### YOUR INSTRUCTIONS
Retype all of the data shown below, keeping every character the same.

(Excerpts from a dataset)
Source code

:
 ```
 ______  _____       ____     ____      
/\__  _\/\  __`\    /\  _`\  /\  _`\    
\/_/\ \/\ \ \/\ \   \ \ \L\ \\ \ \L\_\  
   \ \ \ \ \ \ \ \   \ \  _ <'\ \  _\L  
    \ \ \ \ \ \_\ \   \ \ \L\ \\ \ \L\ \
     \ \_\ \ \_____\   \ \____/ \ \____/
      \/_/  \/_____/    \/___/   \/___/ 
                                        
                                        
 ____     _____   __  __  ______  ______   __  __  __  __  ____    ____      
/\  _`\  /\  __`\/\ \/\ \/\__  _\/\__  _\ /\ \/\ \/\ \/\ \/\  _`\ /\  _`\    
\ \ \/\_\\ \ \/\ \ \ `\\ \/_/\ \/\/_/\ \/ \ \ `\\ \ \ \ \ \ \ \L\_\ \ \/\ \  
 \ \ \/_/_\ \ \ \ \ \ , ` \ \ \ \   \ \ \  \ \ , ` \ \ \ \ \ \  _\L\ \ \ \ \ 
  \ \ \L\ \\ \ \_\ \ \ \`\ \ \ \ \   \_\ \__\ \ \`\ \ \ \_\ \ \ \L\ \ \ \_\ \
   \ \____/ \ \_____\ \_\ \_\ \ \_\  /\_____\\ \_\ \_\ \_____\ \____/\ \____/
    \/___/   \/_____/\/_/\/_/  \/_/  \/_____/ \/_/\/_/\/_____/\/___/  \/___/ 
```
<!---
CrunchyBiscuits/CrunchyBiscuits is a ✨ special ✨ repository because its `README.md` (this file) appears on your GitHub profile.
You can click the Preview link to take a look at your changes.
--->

### YOUR RESPONSE
Source code

:
 ```
 ______  _____       ____     ____      
/\__  _\/\  __`\    /\  _`\  /\  _`\    
\/_/\ \/\ \ \/\ \   \ \ \L\ \\ \ \L\_\  
   \ \ \ \ \ \ \ \   \ \  _ <'\ \  _\L  
    \ \ \ \ \ \_\ \   \ \ \L\ \\ \ \L\ \
     \ \_\ \ \_____\   \ \____/ \ \____/
      \/_/  \/_____/    \/___/   \/___/ 
                                        
                                        
 ____     _____   __  __  ______  ______   __  __  __  __  ____    ____      
/\  _`\  /\  __`\/\ \/\ \/\__  _\/\__  _\ /\ \/\ \/\ \/\ \/\  _`\ /\  _`\    
\ \ \/\_\\ \ \/\ \ \ `\\ \/_/\ \/\/_/\ \/ \ \ `\\ \ \ \ \ \ \ \L\_\ \ \/\ \  
 \ \ \/_/_\ \ \ \ \ \ , ` \ \ \ \   \ \ \  \ \ , ` \ \ \ \ \ \  _\L\ \ \ \ \ 
  \ \ \L\ \\ \ \_\ \ \ \`\ \ \ \ \   \_\ \__\ \ \`\ \ \ \_\ \ \ \L\ \ \ \_\ \
   \ \____/ \ \_____\ \_\ \_\ \ \_\  /\_____\\ \_\ \_\ \_____\ \____/\ \____/
    \/___/   \/_____/\/_/\/_/  \/_/  \/_____/ \/_/\/_/\/_____/\/___/  \/___/ 
```
<!---
CrunchyBiscuits/CrunchyBiscuits is a ✨ special ✨ repository because its `README.md` (this file) appears on your GitHub profile.
You can click the Preview link to take a look at your changes.
--->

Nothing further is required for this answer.